Neste mesmo ano, o atacante belga Romelu Lukaku, da Inter de Milão, sofreu com ofensas racistas em campo e fora dele, quando imitaram um macaco e quando um comentarista italiano disse que a única forma de pará-lo seria jogando bananas. O caso de Lukaku é ainda mais doloroso porque uma torcida organizada do seu próprio time fez uma carta pedindo ao jogador para entender que imitar macacos em direção a jogadores negros é parte da cultura italiana.

IMPUNIDADE
Essa série de absurdos não rendeu qualquer tipo de punição severa aos clubes por parte da Federação Italiana e muito menos da Uefa. Não adianta estender faixa contra o racismo e tratar o crime com a mesma intensidade de um erro de arbitragem.

No Brasil, a situação foi ainda mais dramática. No Mineirão, em pleno mês da consciência negra, dois torcedores do Atlético Mineiro cometeram injúrias raciais contra um dos seguranças que tentava conter a confusão entre as torcidas do Galo e do Cruzeiro. Carioca que reside em Minas desde 2012, o segurança
Fábio Coutinho teve que ouvir os autores do crime gritarem palavras de ódio e falarem: “olha a sua cor, olha a sua cor”. Em uma tentativa de reduzi-lo como pessoa, como se ele fosse menos por ser negro.

O momento foi gravado em vídeo e percorreu as redes sociais, causando grande comoção por parte de torcedores rivais e dos próprios atleticanos conscientes. A Polícia Civil de Minas Gerais já identificou os envolvidos no crime, os irmãos Adrierre Siqueira da Silva (37) e Natan Siqueira da Silva (28), e divulgou uma nota informando que eles vão responder por injúria racial, que pode render até 3 anos de prisão e o pagamento de uma multa.

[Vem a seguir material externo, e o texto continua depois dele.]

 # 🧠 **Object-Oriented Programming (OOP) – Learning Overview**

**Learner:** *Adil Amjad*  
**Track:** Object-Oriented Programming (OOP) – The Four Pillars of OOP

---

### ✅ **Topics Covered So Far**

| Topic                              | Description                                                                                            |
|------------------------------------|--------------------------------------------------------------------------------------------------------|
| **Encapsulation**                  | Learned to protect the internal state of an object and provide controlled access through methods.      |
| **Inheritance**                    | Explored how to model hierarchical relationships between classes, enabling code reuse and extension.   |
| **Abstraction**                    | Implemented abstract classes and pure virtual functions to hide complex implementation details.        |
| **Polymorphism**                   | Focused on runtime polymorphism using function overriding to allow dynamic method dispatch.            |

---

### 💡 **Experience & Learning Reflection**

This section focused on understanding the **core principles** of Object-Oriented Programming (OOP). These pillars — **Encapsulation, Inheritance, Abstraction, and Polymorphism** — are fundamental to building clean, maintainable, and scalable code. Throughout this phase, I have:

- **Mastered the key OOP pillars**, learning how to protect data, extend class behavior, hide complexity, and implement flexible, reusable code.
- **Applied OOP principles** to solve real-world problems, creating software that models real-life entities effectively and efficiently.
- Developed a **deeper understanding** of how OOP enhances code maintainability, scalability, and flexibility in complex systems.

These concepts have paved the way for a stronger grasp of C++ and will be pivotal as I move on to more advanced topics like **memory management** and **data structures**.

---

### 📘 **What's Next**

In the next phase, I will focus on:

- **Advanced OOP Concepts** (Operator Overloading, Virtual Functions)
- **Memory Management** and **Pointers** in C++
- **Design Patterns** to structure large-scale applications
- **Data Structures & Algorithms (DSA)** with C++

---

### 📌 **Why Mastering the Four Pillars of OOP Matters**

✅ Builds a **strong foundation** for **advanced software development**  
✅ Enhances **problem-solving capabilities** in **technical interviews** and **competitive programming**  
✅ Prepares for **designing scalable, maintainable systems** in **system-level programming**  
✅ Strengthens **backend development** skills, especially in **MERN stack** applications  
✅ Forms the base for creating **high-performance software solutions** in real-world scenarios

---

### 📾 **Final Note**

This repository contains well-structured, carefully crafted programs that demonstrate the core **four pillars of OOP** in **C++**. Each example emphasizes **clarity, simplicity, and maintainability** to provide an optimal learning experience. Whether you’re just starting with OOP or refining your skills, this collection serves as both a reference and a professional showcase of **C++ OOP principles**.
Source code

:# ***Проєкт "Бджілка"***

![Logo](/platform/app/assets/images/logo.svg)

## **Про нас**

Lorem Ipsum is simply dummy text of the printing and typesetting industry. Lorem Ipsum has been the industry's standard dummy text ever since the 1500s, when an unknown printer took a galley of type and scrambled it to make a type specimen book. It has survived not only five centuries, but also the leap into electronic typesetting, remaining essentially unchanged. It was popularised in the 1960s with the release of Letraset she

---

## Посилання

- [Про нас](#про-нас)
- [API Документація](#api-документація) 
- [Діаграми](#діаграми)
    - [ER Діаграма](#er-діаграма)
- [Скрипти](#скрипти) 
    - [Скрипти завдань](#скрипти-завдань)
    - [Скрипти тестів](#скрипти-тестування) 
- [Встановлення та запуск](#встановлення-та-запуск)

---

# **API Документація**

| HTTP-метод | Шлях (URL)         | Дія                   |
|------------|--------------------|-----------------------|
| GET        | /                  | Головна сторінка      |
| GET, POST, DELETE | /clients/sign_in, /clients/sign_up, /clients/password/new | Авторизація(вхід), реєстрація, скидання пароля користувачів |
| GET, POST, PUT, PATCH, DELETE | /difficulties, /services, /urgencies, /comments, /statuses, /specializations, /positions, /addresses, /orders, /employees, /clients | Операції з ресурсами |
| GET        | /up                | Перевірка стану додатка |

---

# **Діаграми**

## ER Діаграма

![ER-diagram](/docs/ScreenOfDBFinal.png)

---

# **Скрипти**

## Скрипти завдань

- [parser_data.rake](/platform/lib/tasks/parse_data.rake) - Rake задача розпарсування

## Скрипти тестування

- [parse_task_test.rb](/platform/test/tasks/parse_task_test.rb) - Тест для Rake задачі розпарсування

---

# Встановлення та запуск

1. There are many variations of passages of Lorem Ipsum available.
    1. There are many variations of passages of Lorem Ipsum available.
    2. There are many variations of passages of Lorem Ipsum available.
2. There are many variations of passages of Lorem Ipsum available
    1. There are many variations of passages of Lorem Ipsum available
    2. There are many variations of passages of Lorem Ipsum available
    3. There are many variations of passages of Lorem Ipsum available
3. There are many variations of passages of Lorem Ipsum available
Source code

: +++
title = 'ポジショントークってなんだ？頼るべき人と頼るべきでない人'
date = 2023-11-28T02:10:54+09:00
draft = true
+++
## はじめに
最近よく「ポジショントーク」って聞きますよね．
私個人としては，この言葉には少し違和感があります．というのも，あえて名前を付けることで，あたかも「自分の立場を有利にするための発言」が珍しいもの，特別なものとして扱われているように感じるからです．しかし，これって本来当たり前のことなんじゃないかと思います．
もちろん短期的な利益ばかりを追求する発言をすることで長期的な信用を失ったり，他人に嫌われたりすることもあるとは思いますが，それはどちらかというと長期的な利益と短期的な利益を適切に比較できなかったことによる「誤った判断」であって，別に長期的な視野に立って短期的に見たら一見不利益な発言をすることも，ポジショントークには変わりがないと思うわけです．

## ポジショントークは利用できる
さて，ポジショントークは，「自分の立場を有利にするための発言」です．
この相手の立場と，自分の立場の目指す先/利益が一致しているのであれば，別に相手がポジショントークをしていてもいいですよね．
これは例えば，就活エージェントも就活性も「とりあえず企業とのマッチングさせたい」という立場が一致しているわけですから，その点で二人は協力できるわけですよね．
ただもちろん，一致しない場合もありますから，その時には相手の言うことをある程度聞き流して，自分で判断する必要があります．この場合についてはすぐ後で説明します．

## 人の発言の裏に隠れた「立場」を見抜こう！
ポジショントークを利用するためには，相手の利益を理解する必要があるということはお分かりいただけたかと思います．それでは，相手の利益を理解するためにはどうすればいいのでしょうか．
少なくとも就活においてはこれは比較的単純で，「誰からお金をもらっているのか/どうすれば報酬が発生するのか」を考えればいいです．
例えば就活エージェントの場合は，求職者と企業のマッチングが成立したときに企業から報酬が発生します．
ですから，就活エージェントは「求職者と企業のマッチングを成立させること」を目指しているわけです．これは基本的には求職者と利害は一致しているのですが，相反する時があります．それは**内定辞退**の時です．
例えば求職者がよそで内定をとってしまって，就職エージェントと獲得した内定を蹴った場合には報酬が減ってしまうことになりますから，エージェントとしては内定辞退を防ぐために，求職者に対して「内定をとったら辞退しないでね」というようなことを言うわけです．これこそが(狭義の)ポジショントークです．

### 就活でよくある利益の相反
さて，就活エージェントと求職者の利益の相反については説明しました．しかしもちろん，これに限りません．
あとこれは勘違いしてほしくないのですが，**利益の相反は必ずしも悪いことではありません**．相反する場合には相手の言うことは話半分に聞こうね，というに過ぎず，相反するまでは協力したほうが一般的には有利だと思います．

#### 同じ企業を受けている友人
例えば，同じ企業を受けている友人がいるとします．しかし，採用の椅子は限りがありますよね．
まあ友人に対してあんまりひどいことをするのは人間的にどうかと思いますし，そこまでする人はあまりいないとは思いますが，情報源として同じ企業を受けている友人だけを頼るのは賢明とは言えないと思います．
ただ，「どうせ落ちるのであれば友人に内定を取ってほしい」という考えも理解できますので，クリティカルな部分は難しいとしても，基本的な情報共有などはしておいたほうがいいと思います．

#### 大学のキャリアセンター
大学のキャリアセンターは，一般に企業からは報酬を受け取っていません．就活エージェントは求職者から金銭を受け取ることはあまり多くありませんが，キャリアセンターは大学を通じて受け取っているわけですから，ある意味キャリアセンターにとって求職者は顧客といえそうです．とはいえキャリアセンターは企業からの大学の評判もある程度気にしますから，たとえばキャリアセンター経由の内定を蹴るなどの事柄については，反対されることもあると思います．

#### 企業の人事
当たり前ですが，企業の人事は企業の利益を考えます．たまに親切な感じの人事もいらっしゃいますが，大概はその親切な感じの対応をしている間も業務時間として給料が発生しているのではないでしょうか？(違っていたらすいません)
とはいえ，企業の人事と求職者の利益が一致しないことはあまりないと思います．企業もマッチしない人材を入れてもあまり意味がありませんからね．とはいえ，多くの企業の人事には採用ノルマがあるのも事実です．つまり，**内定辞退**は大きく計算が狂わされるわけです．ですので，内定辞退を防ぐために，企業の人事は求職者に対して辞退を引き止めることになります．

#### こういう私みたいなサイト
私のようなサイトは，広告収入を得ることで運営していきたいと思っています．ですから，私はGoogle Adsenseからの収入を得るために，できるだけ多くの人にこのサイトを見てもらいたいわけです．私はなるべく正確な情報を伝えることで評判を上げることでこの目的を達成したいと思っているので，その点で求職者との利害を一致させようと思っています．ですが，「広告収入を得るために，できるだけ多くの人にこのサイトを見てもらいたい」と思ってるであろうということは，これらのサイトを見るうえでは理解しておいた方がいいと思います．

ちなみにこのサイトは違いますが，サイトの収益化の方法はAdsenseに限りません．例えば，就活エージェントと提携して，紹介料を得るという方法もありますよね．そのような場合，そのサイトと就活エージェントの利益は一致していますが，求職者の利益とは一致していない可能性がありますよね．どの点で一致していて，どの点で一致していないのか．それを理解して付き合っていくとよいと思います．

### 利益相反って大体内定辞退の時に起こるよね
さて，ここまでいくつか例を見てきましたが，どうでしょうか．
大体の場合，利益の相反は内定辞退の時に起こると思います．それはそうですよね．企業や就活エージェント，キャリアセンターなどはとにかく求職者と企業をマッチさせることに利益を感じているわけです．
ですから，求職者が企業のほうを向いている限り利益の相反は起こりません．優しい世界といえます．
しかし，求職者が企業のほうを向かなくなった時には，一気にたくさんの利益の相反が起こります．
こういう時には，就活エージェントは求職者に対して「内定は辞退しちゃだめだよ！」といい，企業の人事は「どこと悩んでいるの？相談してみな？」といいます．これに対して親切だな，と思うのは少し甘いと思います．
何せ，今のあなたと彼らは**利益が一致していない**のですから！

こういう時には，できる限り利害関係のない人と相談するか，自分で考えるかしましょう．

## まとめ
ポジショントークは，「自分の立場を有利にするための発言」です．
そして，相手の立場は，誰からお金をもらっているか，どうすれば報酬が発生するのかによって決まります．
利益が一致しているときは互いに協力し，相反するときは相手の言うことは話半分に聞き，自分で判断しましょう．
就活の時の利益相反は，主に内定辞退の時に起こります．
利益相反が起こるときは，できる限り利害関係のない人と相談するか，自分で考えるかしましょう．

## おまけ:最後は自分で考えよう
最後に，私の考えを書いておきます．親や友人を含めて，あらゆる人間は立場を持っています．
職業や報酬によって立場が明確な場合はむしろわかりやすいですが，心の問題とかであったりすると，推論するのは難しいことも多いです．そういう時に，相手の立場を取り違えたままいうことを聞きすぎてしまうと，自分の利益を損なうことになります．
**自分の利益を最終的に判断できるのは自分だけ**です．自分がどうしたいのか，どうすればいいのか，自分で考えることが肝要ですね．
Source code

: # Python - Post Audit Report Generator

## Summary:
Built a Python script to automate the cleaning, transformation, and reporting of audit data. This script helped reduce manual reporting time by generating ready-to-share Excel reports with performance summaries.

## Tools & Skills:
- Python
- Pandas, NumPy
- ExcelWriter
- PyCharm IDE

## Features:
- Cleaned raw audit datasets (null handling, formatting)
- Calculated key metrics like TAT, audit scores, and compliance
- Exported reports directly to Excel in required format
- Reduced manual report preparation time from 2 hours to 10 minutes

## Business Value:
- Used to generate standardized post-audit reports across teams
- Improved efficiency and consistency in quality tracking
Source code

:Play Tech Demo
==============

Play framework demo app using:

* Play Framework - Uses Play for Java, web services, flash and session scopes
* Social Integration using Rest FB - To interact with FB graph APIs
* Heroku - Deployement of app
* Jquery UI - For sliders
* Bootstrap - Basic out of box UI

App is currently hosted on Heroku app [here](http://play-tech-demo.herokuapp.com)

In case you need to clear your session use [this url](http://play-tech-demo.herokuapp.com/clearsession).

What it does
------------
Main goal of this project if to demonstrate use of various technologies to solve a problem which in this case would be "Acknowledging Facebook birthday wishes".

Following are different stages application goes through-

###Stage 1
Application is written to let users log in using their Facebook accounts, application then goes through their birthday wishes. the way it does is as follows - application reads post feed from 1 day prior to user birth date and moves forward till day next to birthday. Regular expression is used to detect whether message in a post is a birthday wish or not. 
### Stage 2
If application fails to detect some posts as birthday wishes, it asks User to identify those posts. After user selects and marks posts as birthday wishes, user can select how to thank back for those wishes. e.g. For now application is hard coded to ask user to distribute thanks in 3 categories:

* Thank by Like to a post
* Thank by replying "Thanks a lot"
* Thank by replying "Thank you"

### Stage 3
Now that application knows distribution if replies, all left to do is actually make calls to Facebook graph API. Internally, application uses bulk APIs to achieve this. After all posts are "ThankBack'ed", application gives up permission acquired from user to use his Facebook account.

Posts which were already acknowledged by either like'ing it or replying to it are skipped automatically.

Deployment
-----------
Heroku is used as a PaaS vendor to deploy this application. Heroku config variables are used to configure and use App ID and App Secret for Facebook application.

Em seu depoimento no Departamento de Operações Especiais (Deoesp), na Pampulha, Natan, que está sendo acusado de ter chamado Fábio de “macaco” negou ter sido racista com o seguinte discurso: “De forma alguma [fui racista], tanto é que eu tenho irmão negro, tenho pessoas que cortam meu cabelo que são negros, amigos que são negros. Isso não foi da minha índole, pelo contrário. A forma que está circulando nas redes sociais, na imprensa, que eu dirigi a palavra a ele de ‘macaco’, de forma alguma eu falei aquilo. A palavra direcionada foi ‘palhaço’ e não ‘macaco’”, alegou.

Já Adrierre, que aparece mais nítido no vídeo, comentou que: “Estava com os ânimos exaltados na hora do jogo e quero pedir perdão a ele, por todos os insultos que eu fiz, pelo cuspe que eu proferi. Aquilo não é da minha índole”.

Os irmãos se disseram arrependidos. Entretanto, é assustador alguém pensar em resolver um caso de injúria racial com um pedido de desculpas. Racismo é crime.

Em um levantamento feito pelo Globoesporte.com foi constatado que aproximadamente 48% dos jogadores e treinadores negros das Séries A, B, C e D do
Campeonato Brasileiro já sofreram com racismo em suas carreiras. É irracional quase metade dos profissionais do futebol, em um país de descendência africana, ser discriminada por ser negra. Recentemente, o treinador do Bahia, Roger Machado, colocou o dedo na ferida denunciando o racismo velado existente no Brasil.

Casos como o de Taison, Dentinho, Lukaku e Fábio não podem mais ser tolerados. As organizações responsáveis precisam tomar medidas enérgicas contra o preconceito. Não adianta entrar em campo com faixa contra o racismo se o comportamento de seus apoiadores é racista. Basta.